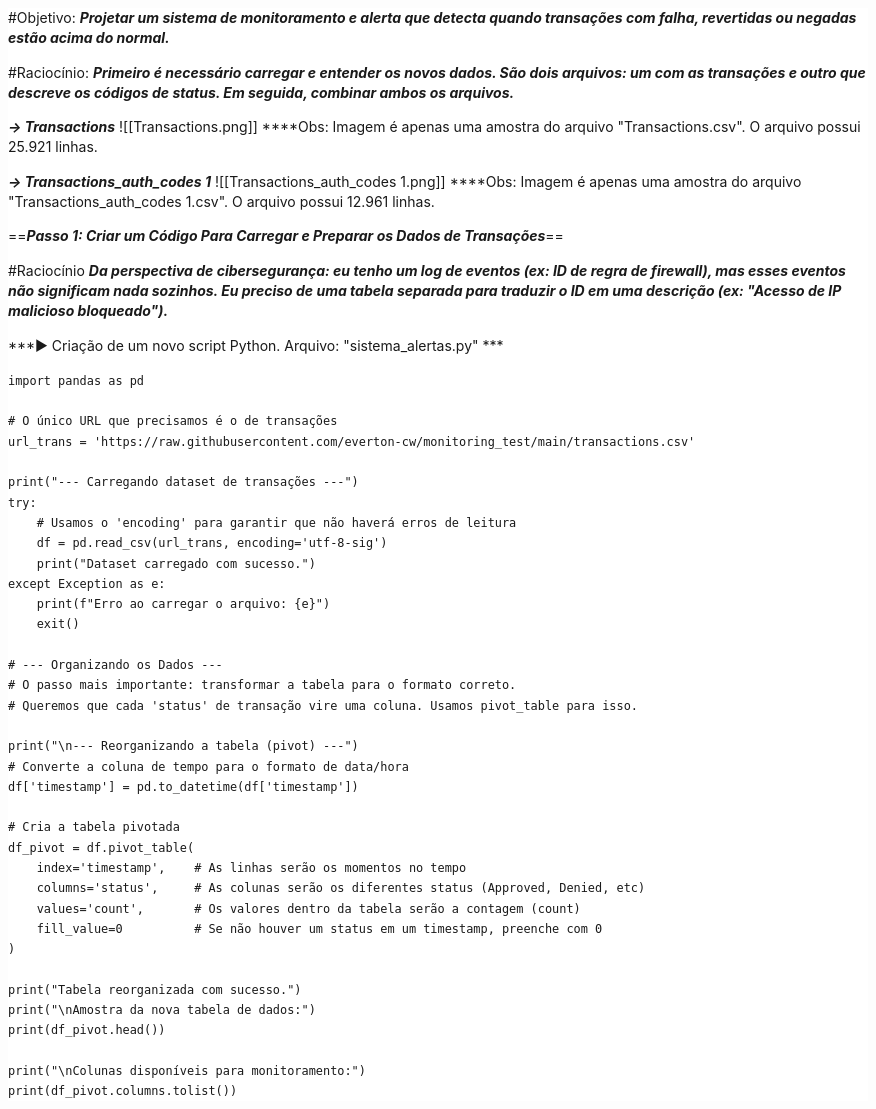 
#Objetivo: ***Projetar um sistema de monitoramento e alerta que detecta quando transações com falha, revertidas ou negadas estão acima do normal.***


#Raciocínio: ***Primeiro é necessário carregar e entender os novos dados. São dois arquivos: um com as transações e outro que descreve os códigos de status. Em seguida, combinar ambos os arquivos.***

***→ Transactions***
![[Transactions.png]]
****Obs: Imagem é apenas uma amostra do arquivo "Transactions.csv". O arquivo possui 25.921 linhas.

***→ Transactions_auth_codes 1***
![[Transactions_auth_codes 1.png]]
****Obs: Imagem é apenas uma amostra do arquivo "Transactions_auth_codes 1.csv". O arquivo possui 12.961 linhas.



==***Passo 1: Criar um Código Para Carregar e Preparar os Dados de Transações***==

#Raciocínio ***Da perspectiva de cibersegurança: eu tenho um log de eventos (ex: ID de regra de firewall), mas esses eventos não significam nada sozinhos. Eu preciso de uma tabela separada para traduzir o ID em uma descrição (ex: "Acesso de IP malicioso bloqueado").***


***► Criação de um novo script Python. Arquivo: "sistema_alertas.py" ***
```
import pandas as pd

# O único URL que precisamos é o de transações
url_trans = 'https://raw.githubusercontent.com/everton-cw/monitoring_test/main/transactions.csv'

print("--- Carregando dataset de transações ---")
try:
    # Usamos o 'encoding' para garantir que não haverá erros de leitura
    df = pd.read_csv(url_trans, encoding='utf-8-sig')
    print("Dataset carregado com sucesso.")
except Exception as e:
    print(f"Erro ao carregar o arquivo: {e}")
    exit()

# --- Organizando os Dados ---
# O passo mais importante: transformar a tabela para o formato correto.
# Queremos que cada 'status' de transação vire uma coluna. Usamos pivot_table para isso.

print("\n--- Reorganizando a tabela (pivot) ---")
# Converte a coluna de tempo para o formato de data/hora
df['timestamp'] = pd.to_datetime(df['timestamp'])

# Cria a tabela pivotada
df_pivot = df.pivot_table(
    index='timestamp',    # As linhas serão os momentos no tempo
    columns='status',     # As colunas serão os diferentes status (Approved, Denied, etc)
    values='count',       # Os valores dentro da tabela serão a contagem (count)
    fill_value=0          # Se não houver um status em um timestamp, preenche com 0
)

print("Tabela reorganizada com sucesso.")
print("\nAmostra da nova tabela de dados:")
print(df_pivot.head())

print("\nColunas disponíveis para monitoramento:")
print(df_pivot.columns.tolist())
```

> **PROBLEM DESCRIPTION**: Your answer should be every entry repeated exactly, minus the pictures.

> **SOLUTION TO THE EXERCISE**:
#Objetivo: ***Projetar um sistema de monitoramento e alerta que detecta quando transações com falha, revertidas ou negadas estão acima do normal.***


#Raciocínio: ***Primeiro é necessário carregar e entender os novos dados. São dois arquivos: um com as transações e outro que descreve os códigos de status. Em seguida, combinar ambos os arquivos.***

***→ Transactions***
![[Transactions.png]]
****Obs: Imagem é apenas uma amostra do arquivo "Transactions.csv". O arquivo possui 25.921 linhas.

***→ Transactions_auth_codes 1***
![[Transactions_auth_codes 1.png]]
****Obs: Imagem é apenas uma amostra do arquivo "Transactions_auth_codes 1.csv". O arquivo possui 12.961 linhas.



==***Passo 1: Criar um Código Para Carregar e Preparar os Dados de Transações***==

#Raciocínio ***Da perspectiva de cibersegurança: eu tenho um log de eventos (ex: ID de regra de firewall), mas esses eventos não significam nada sozinhos. Eu preciso de uma tabela separada para traduzir o ID em uma descrição (ex: "Acesso de IP malicioso bloqueado").***


***► Criação de um novo script Python. Arquivo: "sistema_alertas.py" ***
```
import pandas as pd

# O único URL que precisamos é o de transações
url_trans = 'https://raw.githubusercontent.com/everton-cw/monitoring_test/main/transactions.csv'

print("--- Carregando dataset de transações ---")
try:
    # Usamos o 'encoding' para garantir que não haverá erros de leitura
    df = pd.read_csv(url_trans, encoding='utf-8-sig')
    print("Dataset carregado com sucesso.")
except Exception as e:
    print(f"Erro ao carregar o arquivo: {e}")
    exit()

# --- Organizando os Dados ---
# O passo mais importante: transformar a tabela para o formato correto.
# Queremos que cada 'status' de transação vire uma coluna. Usamos pivot_table para isso.

print("\n--- Reorganizando a tabela (pivot) ---")
# Converte a coluna de tempo para o formato de data/hora
df['timestamp'] = pd.to_datetime(df['timestamp'])

# Cria a tabela pivotada
df_pivot = df.pivot_table(
    index='timestamp',    # As linhas serão os momentos no tempo
    columns='status',     # As colunas serão os diferentes status (Approved, Denied, etc)
    values='count',       # Os valores dentro da tabela serão a contagem (count)
    fill_value=0          # Se não houver um status em um timestamp, preenche com 0
)

print("Tabela reorganizada com sucesso.")
print("\nAmostra da nova tabela de dados:")
print(df_pivot.head())

print("\nColunas disponíveis para monitoramento:")
print(df_pivot.columns.tolist())
```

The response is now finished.